Nairobi — Affordable clean cooking stove company Usafi Greens has won the 2023 Ashden Awards for providing displaced people with clean energy.
The startup makes and supplies affordable, low-carbon cook stoves in Kenya's Kakuma Refugee Camp, which have created job opportunities for locals besides improving their health.
Usafi was among five global firms that won various awards at the Royal Geographical Society in London, United Kingdom (UK).
Africa was center stage in this year's awards, with four of the five global South winners being African low-carbon innovators and one receiving an Outstanding Achievement Award. Three more were from the UK.
Winners from Nigeria, Uganda, Kenya, and Cameroon were celebrated for driving radical progress in tackling the biggest climate challenges--working in clean energy, natural climate solutions, and agriculture.
CERAF-Nord, which supports communities in the north of Cameroon to restore degraded land through agroforestry and beekeeping, was another winner.

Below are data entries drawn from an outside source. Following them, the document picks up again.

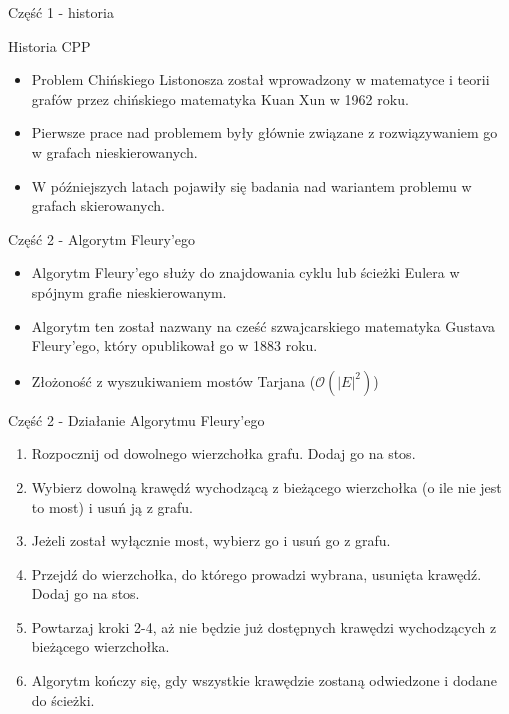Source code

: \documentclass[polish,envcountsect,10pt]{beamer}
\begin{document}
\begin{frame}{Część 1 - historia}
    \begin{block}{Historia CPP}
        \begin{itemize}
            \item Problem Chińskiego Listonosza został wprowadzony w matematyce i teorii grafów przez chińskiego matematyka Kuan Xun w 1962 roku.
            \item Pierwsze prace nad problemem były głównie związane z rozwiązywaniem go w grafach nieskierowanych.
            \item W późniejszych latach pojawiły się badania nad wariantem problemu w grafach skierowanych.
        \end{itemize}
    \end{block}
\end{frame}

\begin{frame}{Część 2 - Algorytm Fleury'ego}
    \begin{block}{}
        \begin{itemize}
            \item Algorytm Fleury'ego służy do znajdowania cyklu lub ścieżki Eulera w spójnym grafie nieskierowanym.
            \item Algorytm ten został nazwany na cześć szwajcarskiego matematyka Gustava Fleury'ego, który opublikował go w 1883 roku.
            \item Złożoność z wyszukiwaniem mostów Tarjana ($\mathcal{O}(|E|^2)$)
        \end{itemize}
    \end{block}
\end{frame}

\begin{frame}{Część 2 - Działanie Algorytmu Fleury'ego}
    \begin{enumerate}
        \item Rozpocznij od dowolnego wierzchołka grafu. Dodaj go na stos.
        \item Wybierz dowolną krawędź wychodzącą z bieżącego wierzchołka (o ile nie jest to most)  i usuń ją z grafu.
        \item Jeżeli został wyłącznie most, wybierz go i usuń go z grafu.
        \item Przejdź do wierzchołka, do którego prowadzi wybrana, usunięta krawędź. Dodaj go na stos.
        \item Powtarzaj kroki 2-4, aż nie będzie już dostępnych krawędzi wychodzących z bieżącego wierzchołka.
        \item Algorytm kończy się, gdy wszystkie krawędzie zostaną odwiedzone i dodane do ścieżki.
    \end{enumerate}
\end{frame}
\end{document}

In the Powering Futures in Clean Energy category, Burasolutions Solar Academy in Nigeria was celebrated for training women and marginalized people to join the clean energy workforce.
The Ashden Award for Integrated Energy Africa was won by Power for All for its Utilities 2.0 Twaake project in Uganda.
Husk Power Systems received the Outstanding Achievement Award for its work rapidly expanding community solar minigrids in Africa and Asia.
Husk previously won an Ashden Award in 2011 for its work bringing clean energy to 180,000 rice farmers in Eastern India.
Just over a decade later, their massive growth demonstrates what's possible when clean energy pioneers get the backing they need.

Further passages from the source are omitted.